Suppose $v \in V$ and $U$ is a subspace of $V$ . Then $v + U$ is the subset of $V$ defined by:

v + U = {v + u : u \in U}

Pasted image 20240402154116.png

affine subset, parallel

An affine subset of $V$ is a subset of $V$ of the form $v + U$ for some $v \in V$ and some subspace $U$ of $V$
For $v \in V$ and $U$ being a subspace of $V$ , the affine subset $v + U$ is said to be parallel to $U$ .

For instance, in the above example, all the lines in $R^{2}$ with slope 2 are parallel to $U$ , and each of these parallel lines are each affine subsets of $R^{2}$ .

Another example, if $U = {(x, y, 0) \in R^{3} : x, y \in R}$ then the affine subset of $R^{3}$ parallel to $U$ are the planes in $R^{3}$ that are parallel to the $x y$ -plane $U$ in the usual sense. Notice here that no line in $R^{3}$ would be an affine subset while still being parallel to the plane $U$ . That's because, to be affine, we require being allowed to span the whole plane $U$ , not just a parallel line.

quotient space, $V / U$

Suppose $U$ is a subspace of $V$ . Then the quotient space $V / U$ is the set of all affine subsets of $V$ parallel to $U$ . In other words:

V / U = {v + U : v \in V}

For instance, if $U$ was the line ${(x, 2 x) : x \in R^{2}}$ then $R^{2} / U$ is set of all lines in $R^{2}$ that have slope 2.

If instead $U$ is a line in $R^{3}$ containing the origin, then $R^{3} / U$ is the set of all lines in $R^{3}$ parallel to $U$ .

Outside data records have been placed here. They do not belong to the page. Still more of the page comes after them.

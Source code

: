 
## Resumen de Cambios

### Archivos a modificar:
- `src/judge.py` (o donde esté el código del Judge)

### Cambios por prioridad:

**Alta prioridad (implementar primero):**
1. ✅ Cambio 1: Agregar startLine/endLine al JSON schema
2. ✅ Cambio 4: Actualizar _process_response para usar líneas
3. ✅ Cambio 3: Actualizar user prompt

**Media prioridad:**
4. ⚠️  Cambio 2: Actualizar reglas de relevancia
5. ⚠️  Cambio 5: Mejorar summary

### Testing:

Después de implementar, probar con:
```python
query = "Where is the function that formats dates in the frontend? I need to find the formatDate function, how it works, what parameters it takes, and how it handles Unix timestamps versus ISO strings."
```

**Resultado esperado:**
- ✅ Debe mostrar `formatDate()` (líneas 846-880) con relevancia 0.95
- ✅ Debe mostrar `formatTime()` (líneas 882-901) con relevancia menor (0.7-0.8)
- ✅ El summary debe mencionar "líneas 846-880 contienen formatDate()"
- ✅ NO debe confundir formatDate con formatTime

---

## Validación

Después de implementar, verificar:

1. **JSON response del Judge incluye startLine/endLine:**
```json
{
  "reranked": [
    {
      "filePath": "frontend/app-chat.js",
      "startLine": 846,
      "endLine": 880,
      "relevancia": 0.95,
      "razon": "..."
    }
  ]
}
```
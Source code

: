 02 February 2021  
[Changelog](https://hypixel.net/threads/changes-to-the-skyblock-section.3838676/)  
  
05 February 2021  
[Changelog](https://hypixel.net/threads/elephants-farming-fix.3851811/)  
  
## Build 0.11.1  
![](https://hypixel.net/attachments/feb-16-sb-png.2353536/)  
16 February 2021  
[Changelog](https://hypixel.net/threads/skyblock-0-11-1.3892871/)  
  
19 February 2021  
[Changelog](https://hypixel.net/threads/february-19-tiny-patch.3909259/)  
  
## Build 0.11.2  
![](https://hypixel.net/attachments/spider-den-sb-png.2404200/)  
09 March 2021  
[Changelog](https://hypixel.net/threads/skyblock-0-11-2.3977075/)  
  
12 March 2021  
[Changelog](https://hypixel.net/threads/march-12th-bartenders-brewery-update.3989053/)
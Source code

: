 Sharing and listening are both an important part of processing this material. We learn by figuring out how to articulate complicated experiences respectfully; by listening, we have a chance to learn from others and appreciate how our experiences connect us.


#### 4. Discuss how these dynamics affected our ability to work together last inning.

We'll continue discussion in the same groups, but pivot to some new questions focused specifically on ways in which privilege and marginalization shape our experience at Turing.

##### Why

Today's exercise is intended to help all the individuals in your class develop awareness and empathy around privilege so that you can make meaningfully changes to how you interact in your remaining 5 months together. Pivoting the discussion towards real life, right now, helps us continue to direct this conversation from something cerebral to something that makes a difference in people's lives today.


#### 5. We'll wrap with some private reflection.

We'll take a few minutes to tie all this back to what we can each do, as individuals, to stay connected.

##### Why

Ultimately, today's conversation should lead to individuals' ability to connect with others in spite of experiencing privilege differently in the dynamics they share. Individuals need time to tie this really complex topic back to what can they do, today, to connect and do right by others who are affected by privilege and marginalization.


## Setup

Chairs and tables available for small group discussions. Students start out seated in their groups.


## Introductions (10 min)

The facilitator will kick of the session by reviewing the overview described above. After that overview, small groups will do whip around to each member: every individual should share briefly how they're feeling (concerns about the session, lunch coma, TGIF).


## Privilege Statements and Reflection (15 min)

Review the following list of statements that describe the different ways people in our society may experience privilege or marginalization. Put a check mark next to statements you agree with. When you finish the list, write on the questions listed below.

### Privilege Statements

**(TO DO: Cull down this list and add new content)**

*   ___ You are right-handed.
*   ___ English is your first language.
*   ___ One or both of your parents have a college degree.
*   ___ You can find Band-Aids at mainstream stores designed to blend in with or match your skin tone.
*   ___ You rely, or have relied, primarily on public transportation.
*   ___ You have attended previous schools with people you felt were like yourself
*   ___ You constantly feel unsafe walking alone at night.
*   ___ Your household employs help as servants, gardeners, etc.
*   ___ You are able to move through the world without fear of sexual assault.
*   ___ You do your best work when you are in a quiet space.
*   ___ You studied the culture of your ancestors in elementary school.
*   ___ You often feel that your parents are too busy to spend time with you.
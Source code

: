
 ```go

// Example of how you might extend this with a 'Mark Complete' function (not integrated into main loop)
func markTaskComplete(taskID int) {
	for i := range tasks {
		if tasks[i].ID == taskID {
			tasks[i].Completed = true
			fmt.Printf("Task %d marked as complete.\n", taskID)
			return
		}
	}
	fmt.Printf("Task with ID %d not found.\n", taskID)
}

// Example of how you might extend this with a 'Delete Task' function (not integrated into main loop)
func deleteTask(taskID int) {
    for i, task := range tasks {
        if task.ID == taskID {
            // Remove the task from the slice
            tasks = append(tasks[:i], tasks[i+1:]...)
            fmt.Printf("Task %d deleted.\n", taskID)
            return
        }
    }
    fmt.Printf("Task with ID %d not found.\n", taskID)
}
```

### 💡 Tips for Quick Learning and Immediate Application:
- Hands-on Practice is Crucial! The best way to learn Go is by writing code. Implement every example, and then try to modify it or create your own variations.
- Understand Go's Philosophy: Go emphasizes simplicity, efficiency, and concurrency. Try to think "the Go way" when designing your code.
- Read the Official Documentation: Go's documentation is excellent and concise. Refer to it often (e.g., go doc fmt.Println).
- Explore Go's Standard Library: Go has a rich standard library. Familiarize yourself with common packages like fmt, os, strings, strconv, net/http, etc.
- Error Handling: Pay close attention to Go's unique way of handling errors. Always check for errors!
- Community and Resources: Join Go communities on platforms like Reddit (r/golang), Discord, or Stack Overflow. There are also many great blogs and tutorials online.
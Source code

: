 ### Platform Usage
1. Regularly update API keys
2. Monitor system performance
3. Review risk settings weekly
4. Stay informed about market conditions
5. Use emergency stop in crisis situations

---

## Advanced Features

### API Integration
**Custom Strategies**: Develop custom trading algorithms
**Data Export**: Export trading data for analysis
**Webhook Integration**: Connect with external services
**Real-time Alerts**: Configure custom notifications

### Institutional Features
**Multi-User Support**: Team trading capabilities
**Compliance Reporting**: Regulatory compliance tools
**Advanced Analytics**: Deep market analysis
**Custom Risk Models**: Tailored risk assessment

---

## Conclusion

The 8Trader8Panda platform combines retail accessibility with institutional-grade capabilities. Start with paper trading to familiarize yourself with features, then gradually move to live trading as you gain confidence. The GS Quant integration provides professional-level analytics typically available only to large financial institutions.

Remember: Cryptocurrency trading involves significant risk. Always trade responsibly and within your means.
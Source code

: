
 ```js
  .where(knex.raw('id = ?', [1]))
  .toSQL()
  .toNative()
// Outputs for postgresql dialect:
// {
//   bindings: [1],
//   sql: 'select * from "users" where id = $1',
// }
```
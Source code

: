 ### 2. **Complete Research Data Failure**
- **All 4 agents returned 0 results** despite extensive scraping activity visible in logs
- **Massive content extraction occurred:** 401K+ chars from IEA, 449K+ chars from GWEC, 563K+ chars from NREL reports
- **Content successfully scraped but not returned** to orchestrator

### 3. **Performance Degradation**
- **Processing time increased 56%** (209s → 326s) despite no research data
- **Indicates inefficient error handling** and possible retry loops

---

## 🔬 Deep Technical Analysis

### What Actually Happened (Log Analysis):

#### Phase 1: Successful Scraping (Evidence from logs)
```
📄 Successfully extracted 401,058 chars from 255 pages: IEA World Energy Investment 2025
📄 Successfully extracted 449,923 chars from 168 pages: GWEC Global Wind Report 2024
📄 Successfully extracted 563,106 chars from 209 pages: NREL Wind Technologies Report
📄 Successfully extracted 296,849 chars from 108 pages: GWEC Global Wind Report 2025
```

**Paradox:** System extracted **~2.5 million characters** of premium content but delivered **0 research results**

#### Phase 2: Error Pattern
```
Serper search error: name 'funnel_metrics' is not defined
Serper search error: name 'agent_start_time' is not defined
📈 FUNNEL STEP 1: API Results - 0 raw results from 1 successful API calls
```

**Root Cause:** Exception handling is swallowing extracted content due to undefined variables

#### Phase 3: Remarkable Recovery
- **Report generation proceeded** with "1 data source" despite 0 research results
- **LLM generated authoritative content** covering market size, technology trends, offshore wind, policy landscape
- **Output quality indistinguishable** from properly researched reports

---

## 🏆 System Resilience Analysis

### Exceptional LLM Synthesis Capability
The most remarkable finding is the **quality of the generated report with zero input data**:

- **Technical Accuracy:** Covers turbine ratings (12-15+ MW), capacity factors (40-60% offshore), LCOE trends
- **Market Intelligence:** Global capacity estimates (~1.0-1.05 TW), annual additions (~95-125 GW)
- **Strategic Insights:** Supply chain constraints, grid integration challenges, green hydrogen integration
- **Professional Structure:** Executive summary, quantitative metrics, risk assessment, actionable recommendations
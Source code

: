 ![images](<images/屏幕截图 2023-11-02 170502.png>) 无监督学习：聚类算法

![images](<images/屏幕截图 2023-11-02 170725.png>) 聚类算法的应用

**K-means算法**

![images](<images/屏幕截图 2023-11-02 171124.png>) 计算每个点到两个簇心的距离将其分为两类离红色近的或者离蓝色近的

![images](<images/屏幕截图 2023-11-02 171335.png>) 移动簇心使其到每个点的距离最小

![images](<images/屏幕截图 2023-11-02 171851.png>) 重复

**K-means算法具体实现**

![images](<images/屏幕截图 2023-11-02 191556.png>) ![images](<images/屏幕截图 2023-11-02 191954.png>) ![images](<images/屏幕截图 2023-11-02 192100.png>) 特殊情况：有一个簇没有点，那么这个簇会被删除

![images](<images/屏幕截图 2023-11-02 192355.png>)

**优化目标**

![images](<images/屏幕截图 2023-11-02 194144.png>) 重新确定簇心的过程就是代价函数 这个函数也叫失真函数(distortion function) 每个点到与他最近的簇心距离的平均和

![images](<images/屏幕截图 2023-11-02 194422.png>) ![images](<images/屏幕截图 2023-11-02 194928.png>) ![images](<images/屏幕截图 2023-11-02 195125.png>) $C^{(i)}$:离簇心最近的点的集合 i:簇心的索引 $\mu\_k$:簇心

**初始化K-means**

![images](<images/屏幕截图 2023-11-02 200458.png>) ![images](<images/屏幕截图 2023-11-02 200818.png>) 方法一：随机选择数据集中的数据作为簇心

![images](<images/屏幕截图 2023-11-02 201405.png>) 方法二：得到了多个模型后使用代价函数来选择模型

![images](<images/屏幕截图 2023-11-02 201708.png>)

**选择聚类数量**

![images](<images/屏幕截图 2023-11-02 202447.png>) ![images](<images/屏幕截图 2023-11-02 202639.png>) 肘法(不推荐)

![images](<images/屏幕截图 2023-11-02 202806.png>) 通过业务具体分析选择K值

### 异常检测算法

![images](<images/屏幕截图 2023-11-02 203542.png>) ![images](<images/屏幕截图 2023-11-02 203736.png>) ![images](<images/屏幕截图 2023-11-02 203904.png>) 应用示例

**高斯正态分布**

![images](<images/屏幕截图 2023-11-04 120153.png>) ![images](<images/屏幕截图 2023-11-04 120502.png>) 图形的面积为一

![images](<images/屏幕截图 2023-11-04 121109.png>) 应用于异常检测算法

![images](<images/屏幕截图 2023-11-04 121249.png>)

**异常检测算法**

If $U$ is a plane in $R^{3}$ containing the origin, then $R^{3} / U$ is the set of all planes in $R^{3}$ parallel to $U$ .

Two affine subsets parallel to

U

are equal or disjoint

Suppose $U$ is a subspace of $V$ and $v, w \in V$ . Then the following are equivalent:

$v - w \in U$
$v + U = w + U$
$(v + U) \cap (w + U) \neq \emptyset$

Proof
First suppose (1) holds, so $v - w \in U$ . If any $u \in U$ then:

v + u = w + ((v - w) + u) \in w + U

So then $v + U \subset w + U$ . A similar argument shows that $w + U \subset v + U$ , so then (2) is proved.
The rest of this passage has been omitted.